- **The problem**
Nothing but a number should be given: how many lines of the records include "above"?

- **Records for the task**
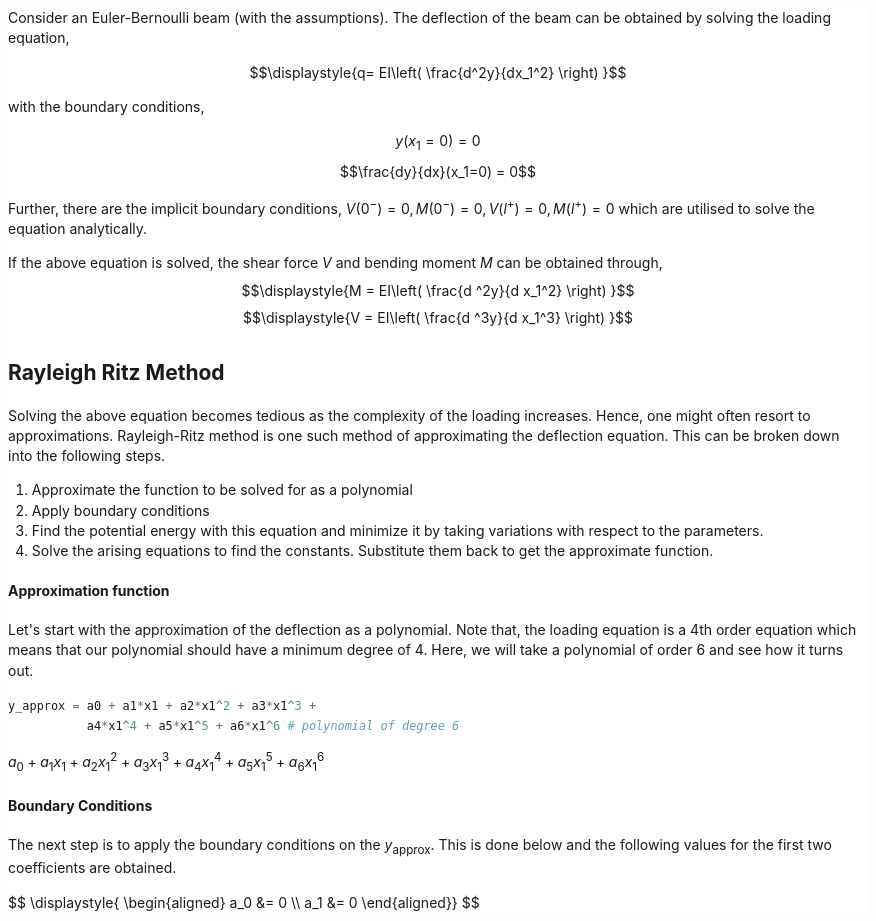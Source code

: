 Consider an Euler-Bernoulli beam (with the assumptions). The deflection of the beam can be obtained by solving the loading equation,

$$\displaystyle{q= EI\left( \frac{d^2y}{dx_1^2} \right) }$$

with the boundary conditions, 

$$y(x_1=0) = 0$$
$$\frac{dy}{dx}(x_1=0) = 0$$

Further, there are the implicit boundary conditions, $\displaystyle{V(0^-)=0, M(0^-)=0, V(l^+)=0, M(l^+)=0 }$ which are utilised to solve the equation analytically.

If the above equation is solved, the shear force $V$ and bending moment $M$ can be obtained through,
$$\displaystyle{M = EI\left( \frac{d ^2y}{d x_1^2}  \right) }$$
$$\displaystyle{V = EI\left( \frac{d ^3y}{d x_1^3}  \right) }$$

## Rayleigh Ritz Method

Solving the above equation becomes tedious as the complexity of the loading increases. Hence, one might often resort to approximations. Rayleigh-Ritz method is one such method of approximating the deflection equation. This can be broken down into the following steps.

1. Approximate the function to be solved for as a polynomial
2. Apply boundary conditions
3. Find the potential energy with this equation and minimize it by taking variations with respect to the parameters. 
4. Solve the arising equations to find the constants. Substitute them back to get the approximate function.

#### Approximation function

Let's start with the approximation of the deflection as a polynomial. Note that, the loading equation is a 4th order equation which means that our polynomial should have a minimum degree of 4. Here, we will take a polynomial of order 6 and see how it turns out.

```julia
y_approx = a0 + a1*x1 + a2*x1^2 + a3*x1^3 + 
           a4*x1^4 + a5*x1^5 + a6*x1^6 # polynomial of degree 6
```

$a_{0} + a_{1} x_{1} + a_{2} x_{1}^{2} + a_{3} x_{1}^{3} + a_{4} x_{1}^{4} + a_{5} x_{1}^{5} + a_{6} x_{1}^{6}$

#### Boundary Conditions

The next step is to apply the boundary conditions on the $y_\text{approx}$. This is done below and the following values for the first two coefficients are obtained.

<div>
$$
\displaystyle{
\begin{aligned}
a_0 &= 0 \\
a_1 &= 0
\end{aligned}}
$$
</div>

...

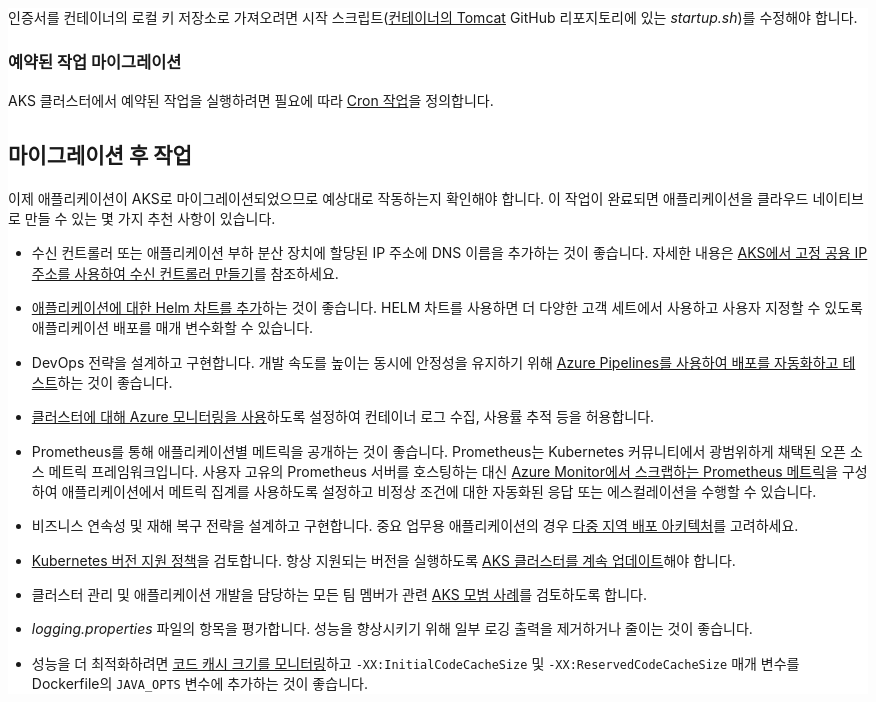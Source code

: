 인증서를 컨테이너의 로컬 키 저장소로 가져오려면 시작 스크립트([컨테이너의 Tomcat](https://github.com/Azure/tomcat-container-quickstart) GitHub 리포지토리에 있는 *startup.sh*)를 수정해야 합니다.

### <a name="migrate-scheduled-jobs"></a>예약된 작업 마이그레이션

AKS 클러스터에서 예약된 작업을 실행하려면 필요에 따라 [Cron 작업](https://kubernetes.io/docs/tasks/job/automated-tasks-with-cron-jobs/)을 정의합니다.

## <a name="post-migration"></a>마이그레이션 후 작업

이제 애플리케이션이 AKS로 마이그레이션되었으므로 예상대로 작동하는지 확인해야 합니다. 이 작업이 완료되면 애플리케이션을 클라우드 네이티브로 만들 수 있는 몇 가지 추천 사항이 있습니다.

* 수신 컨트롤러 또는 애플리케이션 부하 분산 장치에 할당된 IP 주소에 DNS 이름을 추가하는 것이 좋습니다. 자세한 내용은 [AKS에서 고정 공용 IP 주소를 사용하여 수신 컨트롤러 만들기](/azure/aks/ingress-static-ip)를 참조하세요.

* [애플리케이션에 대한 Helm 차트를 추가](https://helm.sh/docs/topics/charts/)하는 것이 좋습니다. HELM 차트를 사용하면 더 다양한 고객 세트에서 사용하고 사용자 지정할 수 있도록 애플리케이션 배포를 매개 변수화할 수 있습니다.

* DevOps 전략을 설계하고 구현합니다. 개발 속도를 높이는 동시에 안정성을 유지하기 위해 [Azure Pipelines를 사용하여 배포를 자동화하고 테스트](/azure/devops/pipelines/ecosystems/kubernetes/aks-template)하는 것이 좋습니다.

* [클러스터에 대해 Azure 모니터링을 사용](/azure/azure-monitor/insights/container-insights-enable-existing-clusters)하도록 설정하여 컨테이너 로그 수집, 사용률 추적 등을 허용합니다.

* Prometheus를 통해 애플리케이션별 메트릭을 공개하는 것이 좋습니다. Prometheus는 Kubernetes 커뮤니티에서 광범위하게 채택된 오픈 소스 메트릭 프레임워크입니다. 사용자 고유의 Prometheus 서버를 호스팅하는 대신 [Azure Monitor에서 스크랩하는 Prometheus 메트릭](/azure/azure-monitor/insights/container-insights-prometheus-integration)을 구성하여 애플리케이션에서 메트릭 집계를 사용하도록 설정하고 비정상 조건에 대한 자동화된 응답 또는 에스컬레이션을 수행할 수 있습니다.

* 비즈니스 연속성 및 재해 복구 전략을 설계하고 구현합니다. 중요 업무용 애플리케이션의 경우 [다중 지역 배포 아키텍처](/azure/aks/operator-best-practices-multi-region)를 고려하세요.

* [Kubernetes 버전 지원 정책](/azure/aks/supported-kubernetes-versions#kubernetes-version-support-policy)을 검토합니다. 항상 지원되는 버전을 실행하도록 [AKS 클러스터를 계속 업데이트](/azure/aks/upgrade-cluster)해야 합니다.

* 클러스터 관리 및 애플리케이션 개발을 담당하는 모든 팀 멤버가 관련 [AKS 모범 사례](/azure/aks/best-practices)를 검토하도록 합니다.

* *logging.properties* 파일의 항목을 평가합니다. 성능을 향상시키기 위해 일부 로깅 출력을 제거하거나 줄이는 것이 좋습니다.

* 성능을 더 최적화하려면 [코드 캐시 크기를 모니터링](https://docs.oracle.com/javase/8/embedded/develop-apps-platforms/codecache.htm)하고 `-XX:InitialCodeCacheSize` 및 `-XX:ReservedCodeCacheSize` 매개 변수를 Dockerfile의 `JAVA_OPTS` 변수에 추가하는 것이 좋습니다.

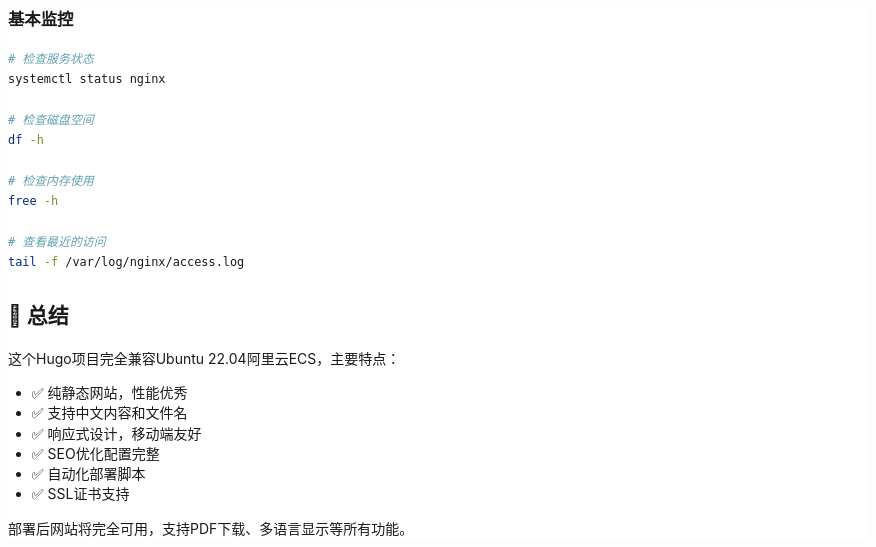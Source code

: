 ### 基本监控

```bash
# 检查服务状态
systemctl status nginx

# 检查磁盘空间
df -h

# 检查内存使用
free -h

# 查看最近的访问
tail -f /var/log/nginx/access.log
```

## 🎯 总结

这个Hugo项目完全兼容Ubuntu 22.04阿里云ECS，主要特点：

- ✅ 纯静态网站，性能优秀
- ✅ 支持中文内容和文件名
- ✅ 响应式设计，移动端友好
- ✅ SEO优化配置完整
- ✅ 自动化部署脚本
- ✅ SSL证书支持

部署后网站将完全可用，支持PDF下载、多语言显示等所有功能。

- **Solution to this problem**
2